Submitted to: Meeting Abstract
Publication Type: Abstract Only
Publication Acceptance Date: May 20, 2006
Publication Date: May 20, 2006
Citation: Paustian, M., Robbe Austerman, S., Lippolis, J.D., Stabel, J.R., Bannantine, J.P. 2006. Identification of Differences in the Protein Content of Mycobacterium avium subspecies paratuberculosis Purified Protein Derivative Preparations with Different Skin Test Specificities [abstract]. American Society for Microbiology. Paper No. U-016.

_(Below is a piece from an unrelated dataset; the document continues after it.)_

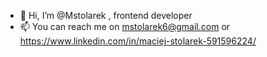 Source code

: - 👋 Hi, I’m @Mstolarek , frontend developer
- 📫 You can reach me on mstolarek6@gmail.com or https://www.linkedin.com/in/maciej-stolarek-591596224/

Technical Abstract: Mycobacterium avium subspecies paratuberculosis (Map) strain ATCC 19698 has been used to produce a purified protein derivative (PPD) that can be utilized as a diagnostic reagent. Two Map PPD lots (Johnin 9801 and Johnin 0202) were used to skin test sheep and cattle for exposure to Map. Johnin 9801 was 97.6% ± 2.1% and 98.9% ± 1.0% specific in cattle and sheep, respectively, while Johnin 0202 was 84.2% ± 3.8% and 84.9% ± 5.4% specific in cattle and sheep. We hypothesize that identifying differences between the PPD preparations that are correlated with skin test performance will lead to the identification of proteins that can be utilized as an alternative diagnostic reagent. Strong cation exchange liquid chromatography followed by tandem mass spectrometry was utilized to examine the relative abundance of proteins from the two PPD preparations that had been differentially labeled with isotope tags. A total of 193 proteins were identified in both PPD preparations based on peptide matches. Notably, the protein with the greatest change in abundance between the two PPD lots was the surface layer protein SbsA from Geobacillus stearothermophilus, which was present at nearly 8-fold higher concentration in Johnin 9801. The effect of SbsA on PPD specificity is not clear and it may represent a trace contaminant from the autoclave used for PPD production, as G. stearothermophilus is commonly used as a test organism for autoclave performance. Twenty three other proteins were present at 2-fold or higher concentrations in Johnin 9801, most of which have no known function. Sixty two proteins Johnin 0202 were identified at greater than 2-fold higher concentrations and approximately half of which have no known function. A significant number of the remaining proteins that were enriched in Johnin 0202 are predicted to be involved in lipid biosynthesis or degradation. The results of this study indicate that an overabundance of specific proteins within different preparations of PPD is responsible for the observed differences in skin test specificity in cattle and sheep.